_WHAT YOU HAVE TO DO_. Read the lines below, and copy any that contain the string "https".

_PROVIDED INFORMATION_.
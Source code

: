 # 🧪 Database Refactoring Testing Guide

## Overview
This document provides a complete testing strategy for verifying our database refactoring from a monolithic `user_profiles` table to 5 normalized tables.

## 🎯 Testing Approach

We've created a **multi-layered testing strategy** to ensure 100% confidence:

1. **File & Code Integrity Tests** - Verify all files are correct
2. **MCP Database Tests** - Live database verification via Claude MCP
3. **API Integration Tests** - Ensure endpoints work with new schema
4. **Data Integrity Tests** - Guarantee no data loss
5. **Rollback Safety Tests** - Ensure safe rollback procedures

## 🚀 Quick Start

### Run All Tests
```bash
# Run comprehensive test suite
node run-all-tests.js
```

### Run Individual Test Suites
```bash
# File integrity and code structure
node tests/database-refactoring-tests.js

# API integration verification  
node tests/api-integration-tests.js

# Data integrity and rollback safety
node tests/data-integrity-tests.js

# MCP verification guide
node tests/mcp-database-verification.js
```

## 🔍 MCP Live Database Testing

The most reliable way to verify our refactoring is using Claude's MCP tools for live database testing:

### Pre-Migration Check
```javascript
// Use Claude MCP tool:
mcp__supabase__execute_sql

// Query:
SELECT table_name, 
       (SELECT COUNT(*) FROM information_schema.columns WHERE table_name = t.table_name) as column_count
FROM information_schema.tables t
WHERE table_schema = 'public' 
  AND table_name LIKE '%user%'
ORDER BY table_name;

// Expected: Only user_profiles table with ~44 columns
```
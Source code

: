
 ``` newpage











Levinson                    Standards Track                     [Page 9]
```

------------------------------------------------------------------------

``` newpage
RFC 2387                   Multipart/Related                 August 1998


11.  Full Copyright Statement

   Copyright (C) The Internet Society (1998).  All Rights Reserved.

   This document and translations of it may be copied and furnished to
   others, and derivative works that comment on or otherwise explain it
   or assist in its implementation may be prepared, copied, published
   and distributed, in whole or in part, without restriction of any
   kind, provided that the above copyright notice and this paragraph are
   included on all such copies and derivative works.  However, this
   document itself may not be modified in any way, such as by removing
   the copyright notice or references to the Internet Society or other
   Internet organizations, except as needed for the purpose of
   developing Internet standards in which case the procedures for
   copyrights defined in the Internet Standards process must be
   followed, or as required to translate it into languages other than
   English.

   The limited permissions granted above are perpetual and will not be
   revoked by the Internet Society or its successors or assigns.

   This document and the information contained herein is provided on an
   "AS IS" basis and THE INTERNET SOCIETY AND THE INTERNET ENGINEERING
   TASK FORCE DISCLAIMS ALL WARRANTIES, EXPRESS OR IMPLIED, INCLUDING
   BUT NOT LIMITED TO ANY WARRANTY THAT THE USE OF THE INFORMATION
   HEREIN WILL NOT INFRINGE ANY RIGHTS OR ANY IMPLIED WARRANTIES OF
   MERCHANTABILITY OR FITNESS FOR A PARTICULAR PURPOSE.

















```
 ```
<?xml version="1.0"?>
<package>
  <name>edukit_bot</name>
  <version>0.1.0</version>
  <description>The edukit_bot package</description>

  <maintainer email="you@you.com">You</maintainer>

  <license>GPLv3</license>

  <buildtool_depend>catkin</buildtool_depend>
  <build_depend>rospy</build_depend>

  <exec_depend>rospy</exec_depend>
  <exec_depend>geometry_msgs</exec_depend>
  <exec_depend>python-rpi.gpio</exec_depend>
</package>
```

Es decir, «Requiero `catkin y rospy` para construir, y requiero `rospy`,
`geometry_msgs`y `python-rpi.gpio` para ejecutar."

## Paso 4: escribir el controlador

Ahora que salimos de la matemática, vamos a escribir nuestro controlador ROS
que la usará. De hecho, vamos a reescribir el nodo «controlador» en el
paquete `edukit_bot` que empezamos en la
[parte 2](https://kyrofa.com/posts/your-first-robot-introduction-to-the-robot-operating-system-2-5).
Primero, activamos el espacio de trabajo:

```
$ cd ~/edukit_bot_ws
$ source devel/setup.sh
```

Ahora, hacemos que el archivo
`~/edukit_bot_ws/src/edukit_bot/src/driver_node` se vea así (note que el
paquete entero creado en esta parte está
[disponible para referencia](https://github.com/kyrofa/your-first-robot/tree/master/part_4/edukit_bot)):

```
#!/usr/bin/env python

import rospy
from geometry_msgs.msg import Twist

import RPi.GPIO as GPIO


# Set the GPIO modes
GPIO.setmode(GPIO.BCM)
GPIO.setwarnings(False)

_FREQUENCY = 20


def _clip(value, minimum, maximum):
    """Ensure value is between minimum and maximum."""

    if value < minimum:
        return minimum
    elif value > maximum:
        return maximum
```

_TASK SOLUTION_.
[parte 2](https://kyrofa.com/posts/your-first-robot-introduction-to-the-robot-operating-system-2-5).
[disponible para referencia](https://github.com/kyrofa/your-first-robot/tree/master/part_4/edukit_bot)):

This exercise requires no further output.